The Driver - part XII - The Driver shows the way out.
Click here for Parts 1, 2, 3, 4, 5, 6, 7, 8, 9, 10 and 11 of my review of The Driver.
In Chapter 15, the main character testified before a Congressional committee in the aftermath of the battle described in Chapter 14. He provided a lesson in free market economics and the true resolution to any panic/recession/depression. I provide some plot spoilers here because the following exchange provides lessons for today:
Q [from the committee counsel]: But you will admit that you are very rich? . . .
[The left has been against wealth for so long, they are finally getting their wish as the "very rich" are disappearing in our own time. Being rich is something one "admits" to, much like alcoholism or crime. - editor]
A: Yes . . . I suppose I am.pp. 269-270 (original edition)
Q: Well, as briefly as possible, will you tell this Committee how you made it?
A: . . . . I'll tell you. I made it buying things nobody else wanted. I bought Great Midwestern when it was bankrupt and people thought no railroad was worth its weight as junk. When I took charge of the property I bought equipment when it was cheap because nobody else wanted it and the equipment makers were hungry, and rails and ties and materials and labor to improve the road with, until everybody thought I was crazy. When the business came we had a railroad to handle it. I've done that same thing with every property I have taken up. . . . . In the next twelve months the Great Midwestern properties will spend five hundred million dollars for double tracking, grade reductions, new equipment and larger terminals. . .
Q: . . . [D]o you realize what it means for one man to say he will spend five hundred millions in a year? That is half the national debt.
A: I know exactly what it means . . . It means for once a Wall Street panic won't be followed by unemployment and industrial depression. . .
In the decades since publication of The Driver, the government has rigged the game so that the above scenario could never rescue the economy:
- The government will not allow prices to fall to the point where a risk-taking entrepreneur could purchase assets and make the best use of those assets. The current administration is, at this moment, trying to reinflate the bubble.
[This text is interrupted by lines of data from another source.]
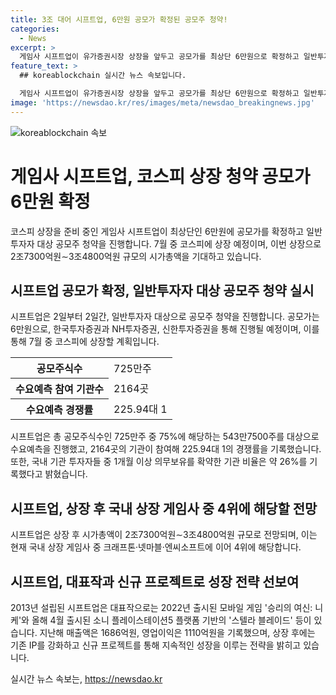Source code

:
 ```yaml
---
title: 3조 대어 시프트업, 6만원 공모가 확정된 공모주 청약!
categories:
  - News
excerpt: >
  게임사 시프트업이 유가증권시장 상장을 앞두고 공모가를 최상단 6만원으로 확정하고 일반투자자 대상 공모주 청약을 진행한다. 시프트업은 7월 중 코스피에 상장 예정이며, 수요예측에서 높은 경쟁률과 투자자들의 호재 반응을 얻었다. 국내 상장 게임사 중 상장 후 시가총액 면에서 상위권을 기대하며, 기존 IP 강화와 신규 프로젝트를 성공시켜 지속 성장을 모색 중이다.
feature_text: >
  ## koreablockchain 실시간 뉴스 속보입니다.

  게임사 시프트업이 유가증권시장 상장을 앞두고 공모가를 최상단 6만원으로 확정하고 일반투자자 대상 공모주 청약을 진행한다. 시프트업은 7월 중 코스피에 상장 예정이며, 수요예측에서 높은 경쟁률과 투자자들의 호재 반응을 얻었다. 국내 상장 게임사 중 상장 후 시가총액 면에서 상위권을 기대하며, 기존 IP 강화와 신규 프로젝트를 성공시켜 지속 성장을 모색 중이다.
image: 'https://newsdao.kr/res/images/meta/newsdao_breakingnews.jpg'
---
```


<p><img src="https://newsdao.kr/res/images/meta/newsdao_breakingnews.jpg" alt="koreablockchain 속보" /></p>

<h1>게임사 시프트업, 코스피 상장 청약 공모가 6만원 확정</h1>

<p data-ke-size="size16">코스피 상장을 준비 중인 게임사 시프트업이 최상단인 6만원에 공모가를 확정하고 일반투자자 대상 공모주 청약을 진행합니다. 7월 중 코스피에 상장 예정이며, 이번 상장으로 2조7300억원∼3조4800억원 규모의 시가총액을 기대하고 있습니다.</p>

<h2 data-ke-size="size26">시프트업 공모가 확정, 일반투자자 대상 공모주 청약 실시</h2>

<p data-ke-size="size16">시프트업은 2일부터 2일간, 일반투자자 대상으로 공모주 청약을 진행합니다. 공모가는 6만원으로, 한국투자증권과 NH투자증권, 신한투자증권을 통해 진행될 예정이며, 이를 통해 7월 중 코스피에 상장할 계획입니다.</p>

<table>
    <tr>
        <th>공모주식수</th>
        <td>725만주</td>
    </tr>
    <tr>
        <th>수요예측 참여 기관수</th>
        <td>2164곳</td>
    </tr>
    <tr>
        <th>수요예측 경쟁률</th>
        <td>225.94대 1</td>
    </tr>
</table>

<p data-ke-size="size16">시프트업은 총 공모주식수인 725만주 중 75%에 해당하는 543만7500주를 대상으로 수요예측을 진행했고, 2164곳의 기관이 참여해 225.94대 1의 경쟁률을 기록했습니다. 또한, 국내 기관 투자자들 중 1개월 이상 의무보유를 확약한 기관 비율은 약 26%를 기록했다고 밝혔습니다.</p>

<h2 data-ke-size="size26">시프트업, 상장 후 국내 상장 게임사 중 4위에 해당할 전망</h2>

<p data-ke-size="size16">시프트업은 상장 후 시가총액이 2조7300억원∼3조4800억원 규모로 전망되며, 이는 현재 국내 상장 게임사 중 크래프톤·넷마블·엔씨소프트에 이어 4위에 해당합니다.</p>

<h2 data-ke-size="size26">시프트업, 대표작과 신규 프로젝트로 성장 전략 선보여</h2>

<p data-ke-size="size16">2013년 설립된 시프트업은 대표작으로는 2022년 출시된 모바일 게임 '승리의 여신: 니케'와 올해 4월 출시된 소니 플레이스테이션5 플랫폼 기반의 '스텔라 블레이드' 등이 있습니다. 지난해 매출액은 1686억원, 영업이익은 1110억원을 기록했으며, 상장 후에는 기존 IP를 강화하고 신규 프로젝트를 통해 지속적인 성장을 이루는 전략을 밝히고 있습니다.</p>
실시간 뉴스 속보는, <a href="https://newsdao.kr" rel="dofollow">https://newsdao.kr</a>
- Regulatory burdens prevent companies and investors from making necessary investments like those set forth in our main character's testimony.
- Tax burdens serve as a major disincentive against new investment. This is especially true for the taxes that will be needed to finance the spending bills of just the past few weeks.
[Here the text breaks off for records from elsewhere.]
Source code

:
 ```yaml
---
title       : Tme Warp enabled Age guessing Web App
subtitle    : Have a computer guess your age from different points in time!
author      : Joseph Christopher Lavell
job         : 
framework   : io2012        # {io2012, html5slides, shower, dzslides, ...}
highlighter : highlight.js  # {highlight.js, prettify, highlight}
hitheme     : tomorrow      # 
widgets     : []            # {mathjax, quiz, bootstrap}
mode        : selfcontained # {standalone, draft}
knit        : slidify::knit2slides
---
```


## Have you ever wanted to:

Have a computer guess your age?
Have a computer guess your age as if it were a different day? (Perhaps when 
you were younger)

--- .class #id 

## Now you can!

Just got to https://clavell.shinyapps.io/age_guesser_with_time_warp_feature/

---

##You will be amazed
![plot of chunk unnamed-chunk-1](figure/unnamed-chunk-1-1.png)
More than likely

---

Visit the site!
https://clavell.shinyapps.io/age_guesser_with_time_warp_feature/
The government has removed the "driver" from the economy. We are left with unfocused public "investments," limitless public borrowing and gradual devaluation of the currency. Entrepreneurs have been marginalized and blamed for the actions of the government. They have been taxed and regulated into virtual non-existence. It is no coincidence that with the "driver" in chains, a reference to 500 million dollars as "half the national debt" would now seem quaint. Public borrowing is no substitute for a driver.